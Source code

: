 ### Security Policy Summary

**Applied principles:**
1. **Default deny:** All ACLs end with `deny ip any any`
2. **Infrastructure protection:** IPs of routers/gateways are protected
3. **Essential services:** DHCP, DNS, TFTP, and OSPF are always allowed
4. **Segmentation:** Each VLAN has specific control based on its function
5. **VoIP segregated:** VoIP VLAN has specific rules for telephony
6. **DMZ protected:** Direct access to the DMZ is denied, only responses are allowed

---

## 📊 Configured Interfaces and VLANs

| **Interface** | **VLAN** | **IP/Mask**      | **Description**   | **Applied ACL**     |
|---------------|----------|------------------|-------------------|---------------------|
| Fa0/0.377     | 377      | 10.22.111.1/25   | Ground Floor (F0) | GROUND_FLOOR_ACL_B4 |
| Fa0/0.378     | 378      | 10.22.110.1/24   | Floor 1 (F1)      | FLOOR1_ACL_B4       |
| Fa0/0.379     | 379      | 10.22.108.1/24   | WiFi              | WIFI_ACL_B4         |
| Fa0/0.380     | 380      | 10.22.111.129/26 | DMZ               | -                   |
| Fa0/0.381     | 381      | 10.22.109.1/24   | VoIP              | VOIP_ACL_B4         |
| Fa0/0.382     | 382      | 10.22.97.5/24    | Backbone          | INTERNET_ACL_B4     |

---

### Brief
Return exactly the lines above from the line that has "3. **Essential services:**" through the line that has "(F0) | GROUND_FLOOR_ACL_B4 |", inclusive, and nothing else.

### Output for this task
3. **Essential services:** DHCP, DNS, TFTP, and OSPF are always allowed
4. **Segmentation:** Each VLAN has specific control based on its function
5. **VoIP segregated:** VoIP VLAN has specific rules for telephony
6. **DMZ protected:** Direct access to the DMZ is denied, only responses are allowed

---

## 📊 Configured Interfaces and VLANs

| **Interface** | **VLAN** | **IP/Mask**      | **Description**   | **Applied ACL**     |
|---------------|----------|------------------|-------------------|---------------------|
| Fa0/0.377     | 377      | 10.22.111.1/25   | Ground Floor (F0) | GROUND_FLOOR_ACL_B4 |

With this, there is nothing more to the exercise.